Ce courrier est intéressant notamment pour les organismes privés ou publics traitant des données par exemple sur des infractions dans un contexte international dans la mesure où les règles rappelées par le CEPD s’appliquent bien au-delà des traitements de lutte contre le dopage : c’est le cas par exemple de la lutte contre la fraude, ou contre le blanchiment des capitaux, ou encore les traitements portant sur les violations aux règles applicables par les collaborateurs au sein d’un groupe international.
Pour ce qui concerne la lutte contre le dopage, le G29 (aujourd’hui remplacé par le CEPD) avait déjà rendu 2 avis (en 2008 et 2009) sur les textes adoptés par l'Agence Mondiale, et dans lesquelles le CEPD s’était déjà montré relativement critique sur certains points.
Dans le courrier du 9 octobre dernier, le CEPD a indiqué qu’il n’entendait pas reprendre intégralement les observations adressées en 2008 et 2009, mais a cependant entendu rappeler les points suivants :
L’absence de définition des rôles de responsables de traitement et de sous-traitants :
Le CEPD relève qu’aucun des textes étudiés (ni le Code mondial antidopage, ni le standard) ne fixe les rôles de responsables de traitement et de sous-traitants des différentes organisations intervenant dans la lutte contre le dopage. En particulier le rôle des organisations situées dans les pays tiers à l’Union européenne qui agissent en qualité de responsable de traitement dans l’Union européenne, ou encore des entités tierces à l’Union européenne qui traitent des données personnelles de personnes de l’Union européenne.
La possibilité d’extension du champ d’application des règles à certains sportifs et le respect du principe de minimisation des données :
le Code prévoit que les organisations nationales antidopage peuvent décider d’étendre les programmes de lutte contre le dopage aux sportifs qui ne sont ni au niveau international, ni au niveau national, voire même à des sportifs qui ne participeraient pas à des compétitions.
Le CEPD considère que le Code mondial antidopage ainsi que le standard international prévoient que les sportifs et le personnel d’encadrement doivent fournir un nombre important de données personnelles. Or le CEPD considère que le principe de minimisation des données prévu par le RGPD prévoit que les données collectées ne devraient pas aller au-delà de ce qui est strictement nécessaire et proportionné dans le cadre de la prévention et de la lutte contre le dopage.

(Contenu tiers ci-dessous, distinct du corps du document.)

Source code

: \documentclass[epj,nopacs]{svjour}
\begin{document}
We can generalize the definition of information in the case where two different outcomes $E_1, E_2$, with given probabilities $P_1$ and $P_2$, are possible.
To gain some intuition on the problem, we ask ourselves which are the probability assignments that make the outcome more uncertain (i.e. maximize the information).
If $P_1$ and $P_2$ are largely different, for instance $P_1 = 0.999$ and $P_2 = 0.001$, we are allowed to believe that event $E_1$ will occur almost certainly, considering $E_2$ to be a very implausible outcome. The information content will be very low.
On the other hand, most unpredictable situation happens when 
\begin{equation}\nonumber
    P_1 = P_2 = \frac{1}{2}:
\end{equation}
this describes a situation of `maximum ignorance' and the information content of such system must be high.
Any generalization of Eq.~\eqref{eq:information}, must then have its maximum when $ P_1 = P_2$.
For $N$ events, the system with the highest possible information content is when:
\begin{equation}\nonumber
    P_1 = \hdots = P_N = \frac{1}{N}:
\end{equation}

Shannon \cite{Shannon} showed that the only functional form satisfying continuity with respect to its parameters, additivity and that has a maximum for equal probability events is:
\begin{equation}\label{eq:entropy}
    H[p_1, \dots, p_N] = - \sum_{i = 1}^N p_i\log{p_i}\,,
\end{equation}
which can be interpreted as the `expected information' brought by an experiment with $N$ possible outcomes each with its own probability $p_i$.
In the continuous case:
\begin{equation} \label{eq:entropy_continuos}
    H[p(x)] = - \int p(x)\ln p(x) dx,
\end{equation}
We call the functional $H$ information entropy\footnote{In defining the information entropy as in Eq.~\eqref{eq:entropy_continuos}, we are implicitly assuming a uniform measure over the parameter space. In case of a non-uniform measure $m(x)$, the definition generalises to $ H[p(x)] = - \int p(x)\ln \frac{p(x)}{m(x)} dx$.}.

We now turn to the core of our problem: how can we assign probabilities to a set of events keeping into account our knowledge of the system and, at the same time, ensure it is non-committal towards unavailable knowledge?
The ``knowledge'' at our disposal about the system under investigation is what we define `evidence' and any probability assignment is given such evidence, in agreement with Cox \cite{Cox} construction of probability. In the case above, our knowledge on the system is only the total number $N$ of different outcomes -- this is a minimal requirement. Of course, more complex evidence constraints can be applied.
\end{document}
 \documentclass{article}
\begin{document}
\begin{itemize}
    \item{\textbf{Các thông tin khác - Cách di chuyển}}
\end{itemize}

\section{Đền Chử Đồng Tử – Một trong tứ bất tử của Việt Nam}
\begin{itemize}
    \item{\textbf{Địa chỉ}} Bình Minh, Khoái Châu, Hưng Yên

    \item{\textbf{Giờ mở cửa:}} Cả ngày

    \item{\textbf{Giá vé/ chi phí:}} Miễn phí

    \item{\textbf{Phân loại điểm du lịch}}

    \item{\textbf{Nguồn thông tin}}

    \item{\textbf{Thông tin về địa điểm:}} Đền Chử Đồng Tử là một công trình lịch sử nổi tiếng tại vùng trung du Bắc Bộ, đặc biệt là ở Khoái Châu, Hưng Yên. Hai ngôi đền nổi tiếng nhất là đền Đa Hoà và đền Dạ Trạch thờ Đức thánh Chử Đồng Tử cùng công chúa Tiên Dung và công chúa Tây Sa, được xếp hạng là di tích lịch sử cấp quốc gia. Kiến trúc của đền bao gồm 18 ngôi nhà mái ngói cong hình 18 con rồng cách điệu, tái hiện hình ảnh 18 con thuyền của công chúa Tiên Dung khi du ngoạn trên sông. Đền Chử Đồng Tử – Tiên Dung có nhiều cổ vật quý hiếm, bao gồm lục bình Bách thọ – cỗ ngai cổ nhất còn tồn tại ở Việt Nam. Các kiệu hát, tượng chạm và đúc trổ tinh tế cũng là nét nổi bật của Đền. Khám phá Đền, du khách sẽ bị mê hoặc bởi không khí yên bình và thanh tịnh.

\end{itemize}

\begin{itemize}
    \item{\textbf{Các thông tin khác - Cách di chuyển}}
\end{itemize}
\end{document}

Le CEPD considère en conséquence que l’extension possible du champ du Code antidopage et du standard international à des activités sportives « récréatives » pourrait constituer une interférence disproportionnée avec les droits à la protection des données des sportifs qui ne participent pas à des compétitions.
Sur la force contraignante du standard international sur la protection des données :
Le CEPD note que ce document n’a pas de valeur contraignante. Il relève que ceci n’est pas un problème lorsque les organisations nationales de lutte contre le dopage sont établies dans des pays où il existe des législations de protection des données personnelles, mais cela peut être un problème lorsque ces organisations sont situées dans des pays où les législations nationales en matière de protection des données ne sont pas au niveau des règles de l’Union européenne.
Le CEPD considère que les organisations nationales situées dans des pays où les règles en matière de protection des données sont relativement peu élevées devraient se rapprocher de l’Agence Mondiale Antidopage (AMA) afin que des mesures appropriées soient mises en œuvre.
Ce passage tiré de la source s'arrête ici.